---------- DATA FOR REVIEW ----------
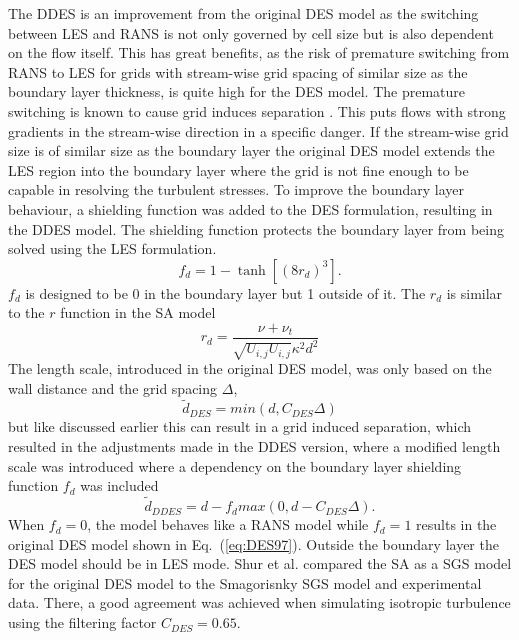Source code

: The DDES is an improvement from the original DES model as the switching between LES and RANS is not only governed by cell size but is also dependent on the flow itself. This has great benefits, as the risk of premature switching from RANS to LES for grids with stream-wise grid spacing of similar size as the boundary layer thickness, is quite high for the DES model. The premature switching is known to cause grid induces separation \cite{DDES}. This puts flows with strong gradients in the stream-wise direction in a specific danger. If the stream-wise grid size is of similar size as the boundary layer the original DES model extends the LES region into the boundary layer where the grid is not fine enough to be capable in resolving the turbulent stresses. To improve the boundary layer behaviour, a shielding function was added to the DES formulation, resulting in the DDES model. The shielding function protects the boundary layer from being solved using the LES formulation.
\begin{equation}
  f_d = 1-\tanh\left[(8r_d)^3\right].
  \label{eq:fd}
\end{equation}
$f_d$ is designed to be 0 in the boundary layer but 1 outside of it. The $r_d$ is similar to the $r$ function in the SA model
\begin{equation}
  r_d = \frac{\nu+\nu_t}{\sqrt{U_{i,j}U_{i,j}}\kappa^2 d^2}
  \label{eq:rd}
\end{equation}
The length scale, introduced in the original DES model, was only based on the wall distance and the grid spacing $\Delta$,
\begin{equation}
  \tilde{d}_{DES}=min(d,C_{DES}\Delta)
  \label{eq:DES97}
\end{equation}
but like discussed earlier this can result in a grid induced separation, which resulted in the adjustments made in the DDES version, where a modified length scale was introduced where a dependency on the boundary layer shielding function $f_d$ was included
\begin{equation}
  \tilde{d}_{DDES} = d-f_dmax(0,d-C_{DES}\Delta).
  \label{eq:DDES}
\end{equation}
When $f_d=0$, the model behaves like a RANS model while $f_d=1$ results in the original DES model shown in Eq.~(\ref{eq:DES97}). Outside the boundary layer the DES model should be in LES mode. Shur et al. \cite{DES99} compared the SA as a SGS model for the original DES model to the Smagorisnky SGS model and experimental data. There, a good agreement was achieved when simulating isotropic turbulence using the filtering factor $C_{DES}=0.65$.

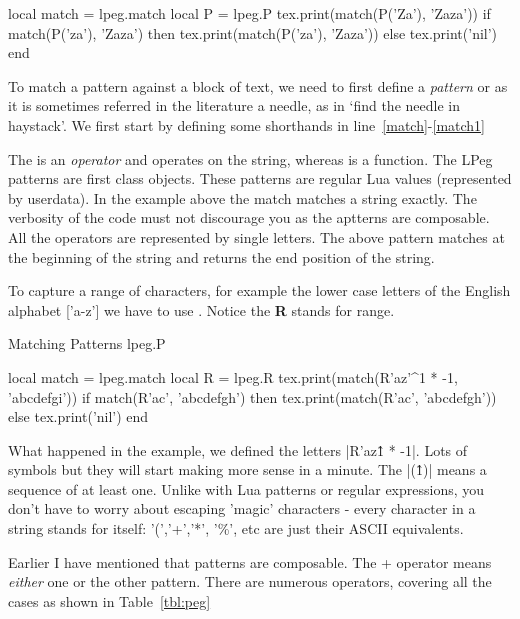 \begin{texexample}{}{}
\begin{luacode}
   local match = lpeg.match   
   local P = lpeg.P           
   tex.print(match(P('Za'), 'Zaza'))
   if match(P('za'), 'Zaza') then 
      tex.print(match(P('za'), 'Zaza')) 
   else tex.print('nil') 
   end
\end{luacode}
\end{texexample}

To match a pattern against a block of text, we need to first define a \emph{pattern} or as it is sometimes referred in the literature a needle, as in `find the needle in haystack'. We first start by defining some shorthands in line~\ref{match}-\ref{match1}



The  is an \emph{operator} and operates on the string, whereas  is a function. The LPeg patterns are first class objects. These patterns are regular Lua values (represented by userdata). In the example above the match matches a string exactly. The verbosity of the code must not discourage you as the aptterns are composable. All the operators are represented by single letters.  The above pattern matches at the beginning of the string and returns the end position of the string. 

To capture a range of characters, for example the lower case letters of the English alphabet  ['a-z'] we have to use . Notice the \textbf{R} stands for range.

\begin{texexample}{Matching Patterns lpeg.P}{}
\begin{luacode}
   local match = lpeg.match 
   local R = lpeg.R 
   tex.print(match(R'az'^1 * -1, 'abcdefgi'))
   if match(R'ac', 'abcdefgh') then 
      tex.print(match(R'ac', 'abcdefgh')) 
   else 
      tex.print('nil') 
   end
\end{luacode}
\end{texexample}

What happened in the example, we defined the letters |R'az\^1 * -1|. Lots of symbols but they will start making more sense in a minute. The  |(\^1)| means a sequence of at least one. Unlike with Lua patterns or regular expressions, you don't have to worry about escaping 'magic' characters - every character in a string stands for itself: '(','+','*', '\%', etc are just their ASCII equivalents. 

Earlier I have mentioned that patterns are composable. The + operator means \emph{either} one or the other pattern. There are numerous operators, covering all the cases as shown in Table~\ref{tbl:peg}

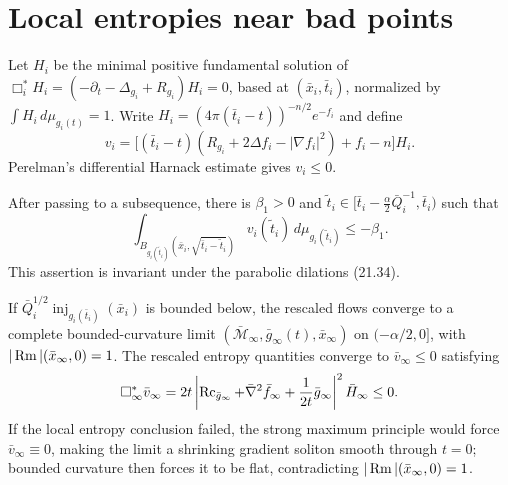 \section{Local entropies near bad points}

\begin{definition}
\label{def:chow-iii-adjoint-entropy-quantities}


Let \(H_i\) be the minimal positive fundamental solution of
\(\Box_i^*H_i=(-\partial_t-\Delta_{g_i}+R_{g_i})H_i=0\), based at
\((\bar x_i,\bar t_i)\), normalized by \(\int H_i\,d\mu_{g_i(t)}=1\).  Write
\(H_i=(4\pi(\bar t_i-t))^{-n/2}e^{-f_i}\) and define
\[
v_i=\bigl[(\bar t_i-t)(R_{g_i}+2\Delta f_i-|\nabla f_i|^2)+f_i-n\bigr]H_i.
\]
Perelman's differential Harnack estimate gives \(v_i\le0\).
\end{definition}

\begin{theorem}
\label{clm:chow-iii-uniform-negative-local-entropy}


After passing to a subsequence, there is \(\beta_1>0\) and
\(\widetilde t_i\in[\bar t_i-\frac\alpha2\bar Q_i^{-1},\bar t_i)\) such that
\[
\int_{B_{g_i(\widetilde t_i)}(\bar x_i,\sqrt{\bar t_i-\widetilde t_i})}
v_i(\widetilde t_i)\,d\mu_{g_i(\widetilde t_i)}\le-\beta_1.
\]
This assertion is invariant under the parabolic dilations (21.34).
\end{theorem}

\begin{lemma}
\label{lem:chow-iii-noncollapsed-entropy-limit}


If \(\bar Q_i^{1/2}\operatorname{inj}_{g_i(\bar t_i)}(\bar x_i)\) is bounded below, the
rescaled flows converge to a complete bounded-curvature limit
\((\bar{\mathcal M}_\infty,\bar g_\infty(t),\bar x_\infty)\) on
\((-\alpha/2,0]\), with \(|\Rm|(\bar x_\infty,0)=1\).  The rescaled entropy
quantities converge to \(\bar v_\infty\le0\) satisfying
\[
\Box_\infty^*\bar v_\infty
 =2t\left|\Rc_{\bar g_\infty}+\bar\nabla^2\bar f_\infty+\frac1{2t}\bar g_\infty\right|^2\bar H_\infty\le0.
\]
If the local entropy conclusion failed, the strong maximum principle would
force \(\bar v_\infty\equiv0\), making the limit a shrinking gradient soliton
smooth through \(t=0\); bounded curvature then forces it to be flat, contradicting
\(|\Rm|(\bar x_\infty,0)=1\).
\end{lemma}


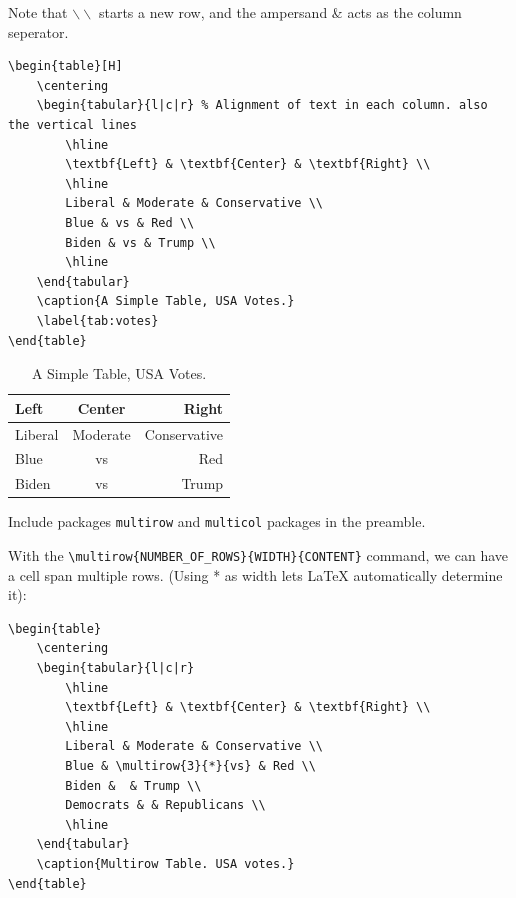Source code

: \documentclass{article}
\theoremstyle{remark}
\begin{document}
    Note that $\backslash \backslash$ starts a new row, and the ampersand \& acts as the column seperator.

\begin{lstlisting}
\begin{table}[H]
    \centering
    \begin{tabular}{l|c|r} % Alignment of text in each column. also the vertical lines
        \hline
        \textbf{Left} & \textbf{Center} & \textbf{Right} \\
        \hline
        Liberal & Moderate & Conservative \\
        Blue & vs & Red \\
        Biden & vs & Trump \\
        \hline
    \end{tabular}
    \caption{A Simple Table, USA Votes.}
    \label{tab:votes}
\end{table}
\end{lstlisting}

\begin{table}[H]
    \centering
    \begin{tabular}{l|c|r} %
        \hline
        \textbf{Left} & \textbf{Center} & \textbf{Right} \\
        \hline
        Liberal & Moderate & Conservative \\
        Blue & vs & Red \\
        Biden & vs & Trump \\
        \hline
    \end{tabular}
    \caption{A Simple Table, USA Votes.}
    \label{tab:votes}
\end{table}

    Include packages \verb!multirow! and \verb!multicol! packages in the preamble.
    
    With the \verb!\multirow{NUMBER_OF_ROWS}{WIDTH}{CONTENT}! command, we can 
    have a cell span multiple rows. (Using * as width lets \LaTeX{} automatically
    determine it):
\begin{lstlisting}
\begin{table}
    \centering
    \begin{tabular}{l|c|r}
        \hline
        \textbf{Left} & \textbf{Center} & \textbf{Right} \\
        \hline
        Liberal & Moderate & Conservative \\
        Blue & \multirow{3}{*}{vs} & Red \\
        Biden &  & Trump \\
        Democrats & & Republicans \\
        \hline
    \end{tabular}
    \caption{Multirow Table. USA votes.}
\end{table}
\end{lstlisting}
\end{document}
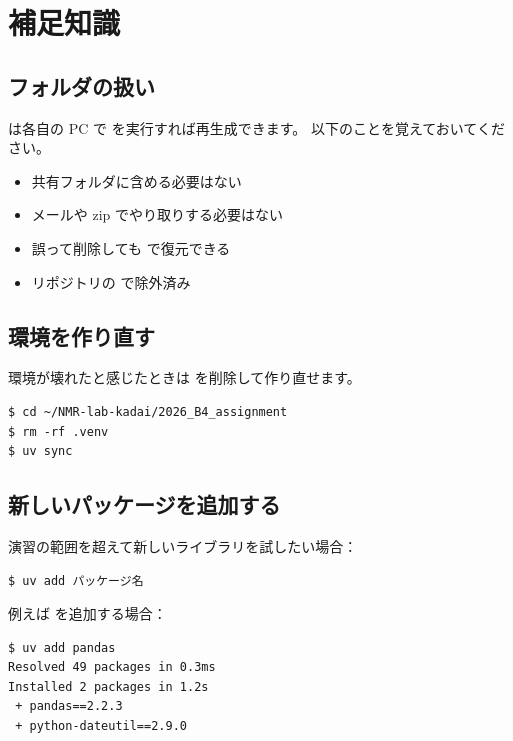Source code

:\chapter{補足知識}

\section{ フォルダの扱い}

 は各自の PC で  を実行すれば再生成できます。
以下のことを覚えておいてください。

\begin{itemize}
  \item 共有フォルダに含める必要はない
  \item メールや zip でやり取りする必要はない
  \item 誤って削除しても  で復元できる
  \item リポジトリの  で除外済み
\end{itemize}

\section{環境を作り直す}

環境が壊れたと感じたときは  を削除して作り直せます。

\begin{wslbox}[環境の再作成]
\begin{lstlisting}[style=bash]
$ cd ~/NMR-lab-kadai/2026_B4_assignment
$ rm -rf .venv
$ uv sync
\end{lstlisting}
\end{wslbox}

\section{新しいパッケージを追加する}

演習の範囲を超えて新しいライブラリを試したい場合：

\begin{wslbox}[パッケージの追加]
\begin{lstlisting}[style=bash]
$ uv add パッケージ名
\end{lstlisting}
\end{wslbox}

例えば  を追加する場合：

\begin{wslbox}
\begin{lstlisting}[style=bash]
$ uv add pandas
Resolved 49 packages in 0.3ms
Installed 2 packages in 1.2s
 + pandas==2.2.3
 + python-dateutil==2.9.0
\end{lstlisting}
\end{wslbox}

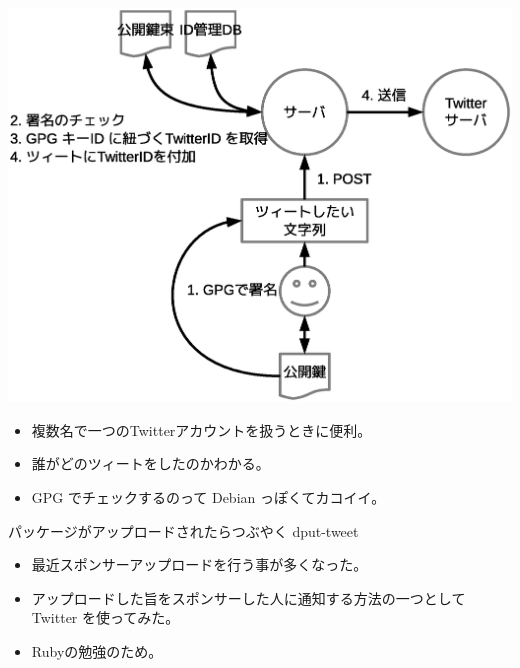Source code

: \begin{frame}

\begin{center}
\includegraphics[width=1.0\hsize]{image201201/debianmeeting201201-imagedata-twgw.eps}
\end{center}

%

\end{frame}

\begin{frame}{}

\begin{itemize}
\item 複数名で一つのTwitterアカウントを扱うときに便利。
\item 誰がどのツィートをしたのかわかる。
\item GPG でチェックするのって Debian っぽくてカコイイ。
\end{itemize}
\end{frame}

\begin{frame}{パッケージがアップロードされたらつぶやく dput-tweet}

\begin{itemize}
\item 最近スポンサーアップロードを行う事が多くなった。
\item アップロードした旨をスポンサーした人に通知する方法の一つとして Twitter を使ってみた。
\item Rubyの勉強のため。
\end{itemize}

\end{frame}


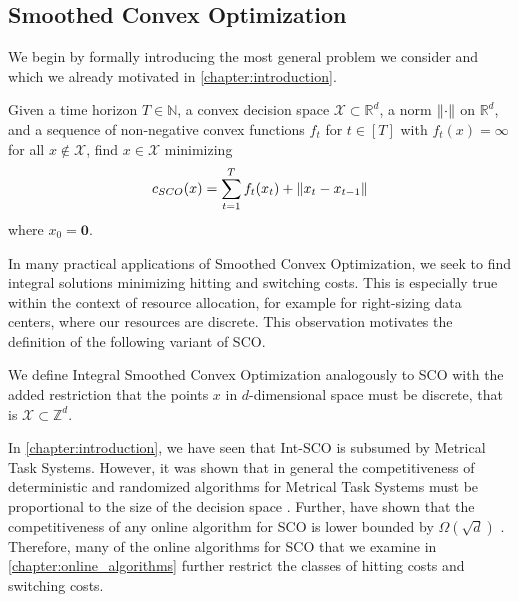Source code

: \subsection{Smoothed Convex Optimization}

We begin by formally introducing the most general problem we consider and which we already motivated in \autoref{chapter:introduction}.

\begin{problem}
Given a time horizon $T \in \mathbb{N}$, a convex decision space $\mathcal{X} \subset \mathbb{R}^d$, a norm $\lVert\cdot\rVert$ on $\mathbb{R}^d$, and a sequence of non-negative convex functions $f_t$ for $t \in [T]$ with $f_t(x) = \infty$ for all $x \not\in \mathcal{X}$, find $x \in \mathcal{X}$ minimizing \begin{align*}
    c_{SCO}(x) = \sum_{t=1}^T f_t(x_t) + \lVert x_t - x_{t-1}\rVert
\end{align*}
where $x_0 = \mathbf{0}$.
\end{problem}

In many practical applications of Smoothed Convex Optimization, we seek to find integral solutions minimizing hitting and switching costs. This is especially true within the context of resource allocation, for example for right-sizing data centers, where our resources are discrete. This observation motivates the definition of the following variant of SCO.

\begin{problem}
We define Integral Smoothed Convex Optimization analogously to SCO with the added restriction that the points $x$ in $d$-dimensional space must be discrete, that is $\mathcal{X} \subset \mathbb{Z}^d$.
\end{problem}

In \autoref{chapter:introduction}, we have seen that Int-SCO is subsumed by Metrical Task Systems. However, it was shown that in general the competitiveness of deterministic and randomized algorithms for Metrical Task Systems must be proportional to the size of the decision space \cite{Blum1992, Borodin1992}. Further, \citeauthor*{Chen2018} have shown that the competitiveness of any online algorithm for SCO is lower bounded by $\Omega(\sqrt{d})$ \cite{Chen2018}. Therefore, many of the online algorithms for SCO that we examine in \autoref{chapter:online_algorithms} further restrict the classes of hitting costs and switching costs.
----------
→ WHAT YOU WILL DO
Only a number is wanted here: how many lines in the entries contain the word "first"?

→ RESPONSE BOX
2